Lindsey sortit de la maison et trouva le chien allongé près de la porte, il se releva aussitôt qu’il la vit et lui emboîta le pas, remuant la queue. Lindsey ferma derrière elle le portail en bois peint de la clôture qui s’effrita un peu plus. Lentement, elle longea le sentier de terre battue qui menait au vieux village. Il n’y avait personne. Il n’y avait jamais personne. C’était comme si les habitants étaient tous privés de sortie en même temps, il y avait cette atmosphère de village puni. Une brise fit tressaillir Lindsey ; elle prit quelques clichés ci et là des maisons mortes et des plaines au loin, cultivées de blé et de maisons minuscules.

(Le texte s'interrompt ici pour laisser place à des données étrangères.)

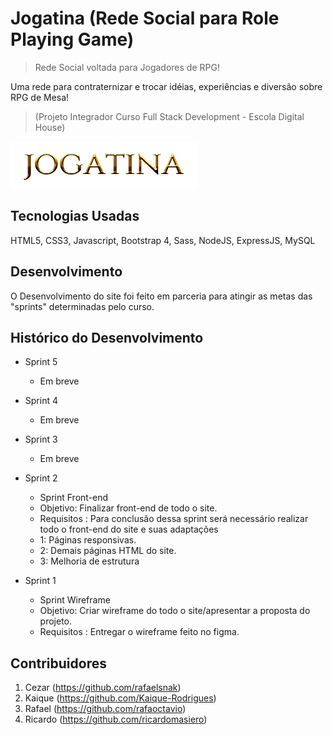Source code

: # Jogatina (Rede Social para Role Playing Game)
> Rede Social voltada para Jogadores de RPG!

Uma rede para contraternizar e trocar idéias, experiências e diversão sobre RPG de Mesa!

>(Projeto Integrador Curso Full Stack Development - Escola Digital House)

![](./public/images/Jogatina_Header.png)


## Tecnologias Usadas

HTML5, CSS3, Javascript, Bootstrap 4, Sass, NodeJS, ExpressJS, MySQL

## Desenvolvimento

O Desenvolvimento do site foi feito em parceria para atingir as metas das "sprints" determinadas pelo curso.

## Histórico do Desenvolvimento

* Sprint 5

   - Em breve 

* Sprint 4

    - Em breve 

* Sprint 3

    - Em breve 
    
* Sprint 2

    - Sprint Front-end
    - Objetivo: Finalizar front-end de todo o site.
    - Requisitos : Para conclusão dessa sprint será necessário realizar todo o front-end do site e suas adaptações
    - 1: Páginas responsivas.
    - 2: Demais páginas HTML do site.
    - 3: Melhoria de estrutura

- Sprint 1

    - Sprint Wireframe
    - Objetivo: Criar wireframe do todo o site/apresentar a proposta do projeto.
    - Requisitos : Entregar o wireframe feito no figma.
  

## Contribuidores

1. Cezar (https://github.com/rafaelsnak)
2. Kaique (https://github.com/Kaique-Rodrigues)
3. Rafael (https://github.com/rafaoctavio)
4. Ricardo (https://github.com/ricardomasiero)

Le chien la suivait, lorsqu’elle s’arrêtait, il s’asseyait. Dans sa lente procession, photographique, elle se dirigeait peu à peu vers la forêt qui bordait la partie nord-est du village. Elle continua de photographier, le contre jour sur les arbres, le chemin qu’elle prenait, le village au loin. Elle prit même le chien en photo lorsqu’il s’assit en haut de la colline au bout du sentier. Le soleil, alors caché par de gros nuages blancs, l’illuminait discrètement, lui donnant un peu de sa majesté.
Lorsqu’elle arriva à sa hauteur, elle comprit pourquoi il s’était arrêté. Le chemin de terre s’arrêtait ici, offrant une vue d’ensemble sur une plaine habitée par les fleurs sauvages et les herbes hautes. Elle prit un autre cliché avant de s’allonger dans ce jardin de coquelicots et autres fleurs frivoles et estivales.